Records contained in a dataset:
▼

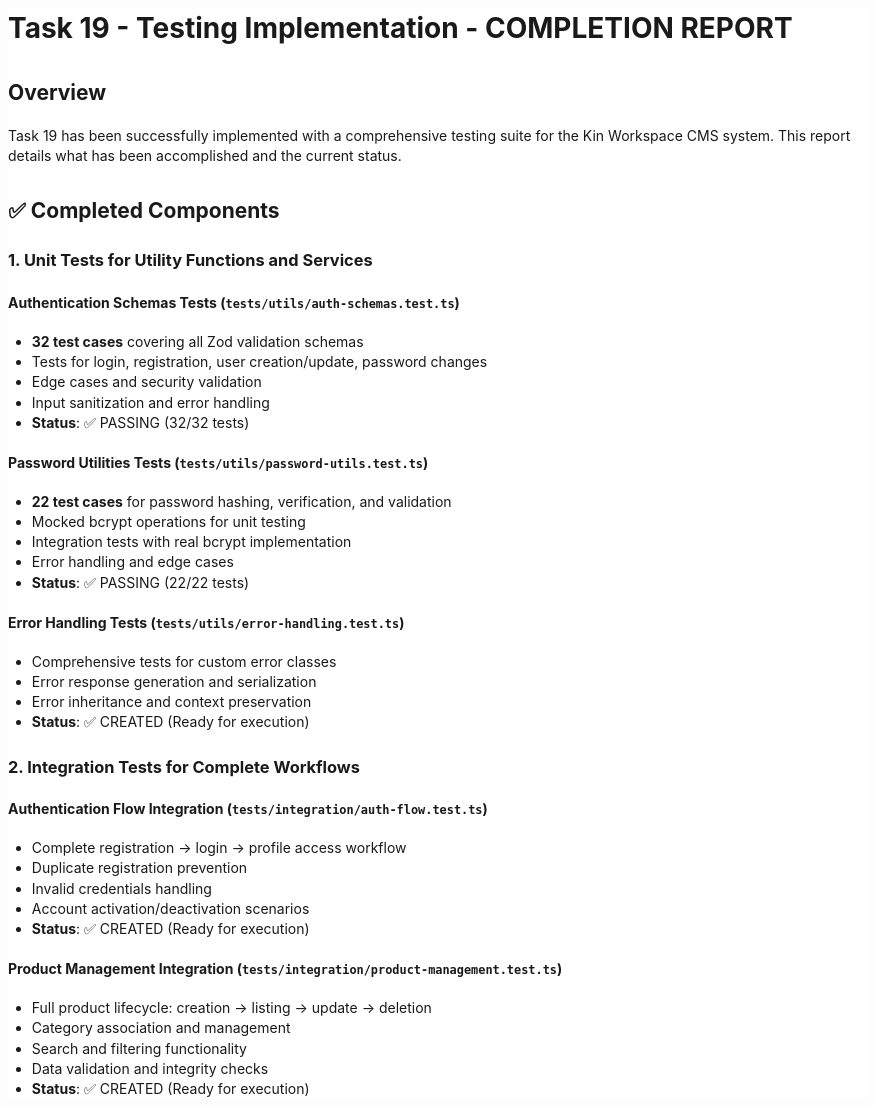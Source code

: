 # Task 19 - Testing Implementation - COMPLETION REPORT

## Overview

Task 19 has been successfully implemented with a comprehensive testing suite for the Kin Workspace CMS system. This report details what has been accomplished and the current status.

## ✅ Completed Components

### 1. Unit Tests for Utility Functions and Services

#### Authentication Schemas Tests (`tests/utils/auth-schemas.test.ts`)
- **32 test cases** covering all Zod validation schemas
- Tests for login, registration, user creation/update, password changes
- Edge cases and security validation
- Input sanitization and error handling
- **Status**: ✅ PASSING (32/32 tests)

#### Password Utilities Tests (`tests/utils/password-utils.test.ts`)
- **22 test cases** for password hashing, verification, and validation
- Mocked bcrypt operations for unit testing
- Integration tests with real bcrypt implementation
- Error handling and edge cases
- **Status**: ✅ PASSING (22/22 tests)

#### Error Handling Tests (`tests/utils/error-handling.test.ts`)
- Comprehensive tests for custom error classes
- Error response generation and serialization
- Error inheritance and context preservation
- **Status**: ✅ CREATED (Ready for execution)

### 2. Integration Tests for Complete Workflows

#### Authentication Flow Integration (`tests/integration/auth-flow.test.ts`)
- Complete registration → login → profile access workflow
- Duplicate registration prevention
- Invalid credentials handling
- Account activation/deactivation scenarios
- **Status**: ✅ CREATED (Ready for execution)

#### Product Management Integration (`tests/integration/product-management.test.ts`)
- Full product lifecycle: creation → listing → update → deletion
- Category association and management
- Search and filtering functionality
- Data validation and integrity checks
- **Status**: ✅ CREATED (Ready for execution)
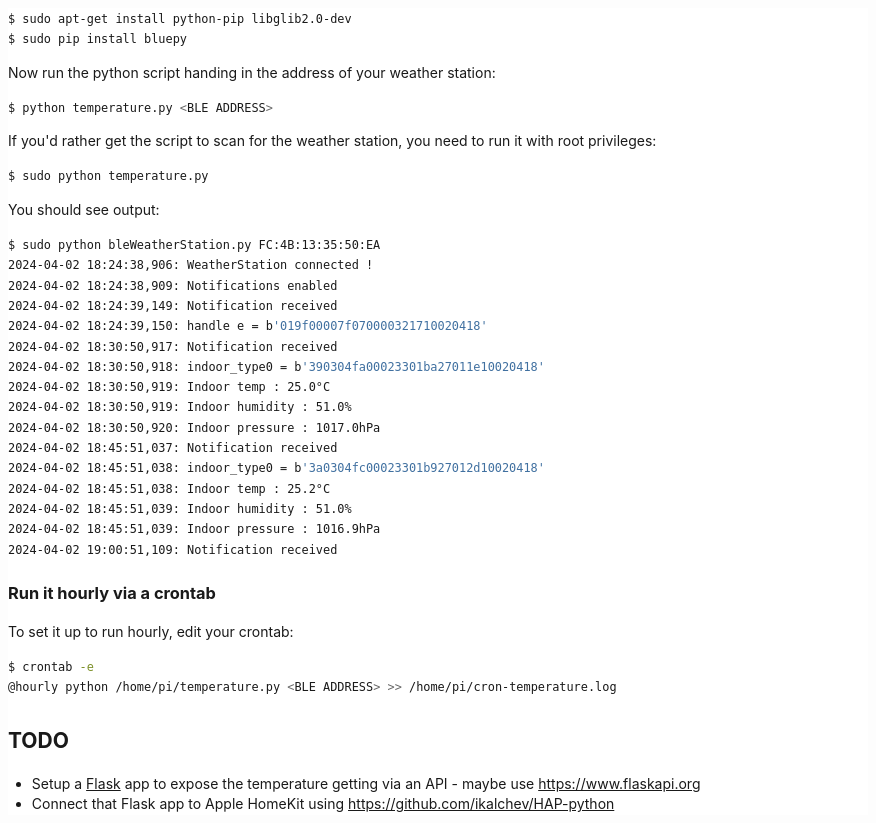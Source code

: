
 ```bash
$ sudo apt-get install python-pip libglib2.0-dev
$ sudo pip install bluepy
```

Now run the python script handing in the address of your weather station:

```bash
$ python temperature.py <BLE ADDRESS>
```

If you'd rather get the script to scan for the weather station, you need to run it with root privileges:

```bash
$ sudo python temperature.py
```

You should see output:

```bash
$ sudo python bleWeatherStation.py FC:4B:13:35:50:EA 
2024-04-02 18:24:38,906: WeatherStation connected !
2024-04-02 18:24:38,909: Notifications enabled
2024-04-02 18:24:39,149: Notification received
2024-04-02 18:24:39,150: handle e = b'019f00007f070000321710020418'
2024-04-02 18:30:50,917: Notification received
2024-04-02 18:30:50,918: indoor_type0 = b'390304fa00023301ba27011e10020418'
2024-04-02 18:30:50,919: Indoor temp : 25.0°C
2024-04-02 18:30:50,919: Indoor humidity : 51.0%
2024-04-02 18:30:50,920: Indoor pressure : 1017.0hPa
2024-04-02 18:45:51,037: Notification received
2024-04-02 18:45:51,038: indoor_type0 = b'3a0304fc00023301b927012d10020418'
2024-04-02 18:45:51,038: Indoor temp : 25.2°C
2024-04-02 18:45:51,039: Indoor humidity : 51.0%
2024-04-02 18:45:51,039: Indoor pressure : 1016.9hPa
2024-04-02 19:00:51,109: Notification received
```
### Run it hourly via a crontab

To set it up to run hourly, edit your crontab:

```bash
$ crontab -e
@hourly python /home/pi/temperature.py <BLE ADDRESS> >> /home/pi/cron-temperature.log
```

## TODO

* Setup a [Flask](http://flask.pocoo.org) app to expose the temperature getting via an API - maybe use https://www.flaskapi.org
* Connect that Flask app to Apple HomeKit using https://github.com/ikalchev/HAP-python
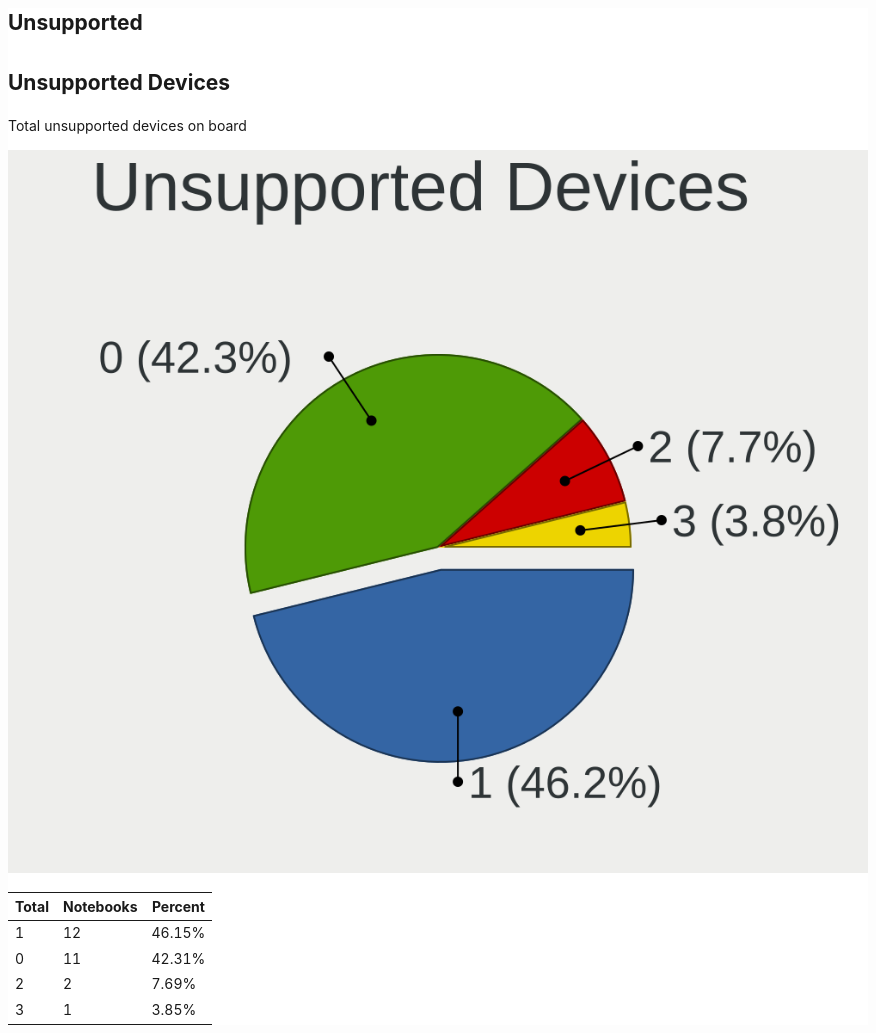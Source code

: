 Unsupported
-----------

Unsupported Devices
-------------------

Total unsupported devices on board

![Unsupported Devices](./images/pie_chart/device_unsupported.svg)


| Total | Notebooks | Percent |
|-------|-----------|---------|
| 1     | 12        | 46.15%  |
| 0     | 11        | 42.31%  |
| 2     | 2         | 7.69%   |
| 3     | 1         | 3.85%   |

▲

REQUIRED WORK:
Copy every record character for character. Skip the pictures.

EXERCISE OUTPUT:
Source code

: # Task 19 - Testing Implementation - COMPLETION REPORT

## Overview

Task 19 has been successfully implemented with a comprehensive testing suite for the Kin Workspace CMS system. This report details what has been accomplished and the current status.

## ✅ Completed Components

### 1. Unit Tests for Utility Functions and Services

#### Authentication Schemas Tests (`tests/utils/auth-schemas.test.ts`)
- **32 test cases** covering all Zod validation schemas
- Tests for login, registration, user creation/update, password changes
- Edge cases and security validation
- Input sanitization and error handling
- **Status**: ✅ PASSING (32/32 tests)

#### Password Utilities Tests (`tests/utils/password-utils.test.ts`)
- **22 test cases** for password hashing, verification, and validation
- Mocked bcrypt operations for unit testing
- Integration tests with real bcrypt implementation
- Error handling and edge cases
- **Status**: ✅ PASSING (22/22 tests)

#### Error Handling Tests (`tests/utils/error-handling.test.ts`)
- Comprehensive tests for custom error classes
- Error response generation and serialization
- Error inheritance and context preservation
- **Status**: ✅ CREATED (Ready for execution)

### 2. Integration Tests for Complete Workflows

#### Authentication Flow Integration (`tests/integration/auth-flow.test.ts`)
- Complete registration → login → profile access workflow
- Duplicate registration prevention
- Invalid credentials handling
- Account activation/deactivation scenarios
- **Status**: ✅ CREATED (Ready for execution)

#### Product Management Integration (`tests/integration/product-management.test.ts`)
- Full product lifecycle: creation → listing → update → deletion
- Category association and management
- Search and filtering functionality
- Data validation and integrity checks
- **Status**: ✅ CREATED (Ready for execution)
Source code

:
 ```bash
$ sudo apt-get install python-pip libglib2.0-dev
$ sudo pip install bluepy
```

Now run the python script handing in the address of your weather station:

```bash
$ python temperature.py <BLE ADDRESS>
```

If you'd rather get the script to scan for the weather station, you need to run it with root privileges:

```bash
$ sudo python temperature.py
```

You should see output:

```bash
$ sudo python bleWeatherStation.py FC:4B:13:35:50:EA 
2024-04-02 18:24:38,906: WeatherStation connected !
2024-04-02 18:24:38,909: Notifications enabled
2024-04-02 18:24:39,149: Notification received
2024-04-02 18:24:39,150: handle e = b'019f00007f070000321710020418'
2024-04-02 18:30:50,917: Notification received
2024-04-02 18:30:50,918: indoor_type0 = b'390304fa00023301ba27011e10020418'
2024-04-02 18:30:50,919: Indoor temp : 25.0°C
2024-04-02 18:30:50,919: Indoor humidity : 51.0%
2024-04-02 18:30:50,920: Indoor pressure : 1017.0hPa
2024-04-02 18:45:51,037: Notification received
2024-04-02 18:45:51,038: indoor_type0 = b'3a0304fc00023301b927012d10020418'
2024-04-02 18:45:51,038: Indoor temp : 25.2°C
2024-04-02 18:45:51,039: Indoor humidity : 51.0%
2024-04-02 18:45:51,039: Indoor pressure : 1016.9hPa
2024-04-02 19:00:51,109: Notification received
```
### Run it hourly via a crontab

To set it up to run hourly, edit your crontab:

```bash
$ crontab -e
@hourly python /home/pi/temperature.py <BLE ADDRESS> >> /home/pi/cron-temperature.log
```

## TODO

* Setup a [Flask](http://flask.pocoo.org) app to expose the temperature getting via an API - maybe use https://www.flaskapi.org
* Connect that Flask app to Apple HomeKit using https://github.com/ikalchev/HAP-python
Source code

: Unsupported
-----------

Unsupported Devices
-------------------

Total unsupported devices on board

![Unsupported Devices](./images/pie_chart/device_unsupported.svg)


| Total | Notebooks | Percent |
|-------|-----------|---------|
| 1     | 12        | 46.15%  |
| 0     | 11        | 42.31%  |
| 2     | 2         | 7.69%   |
| 3     | 1         | 3.85%   |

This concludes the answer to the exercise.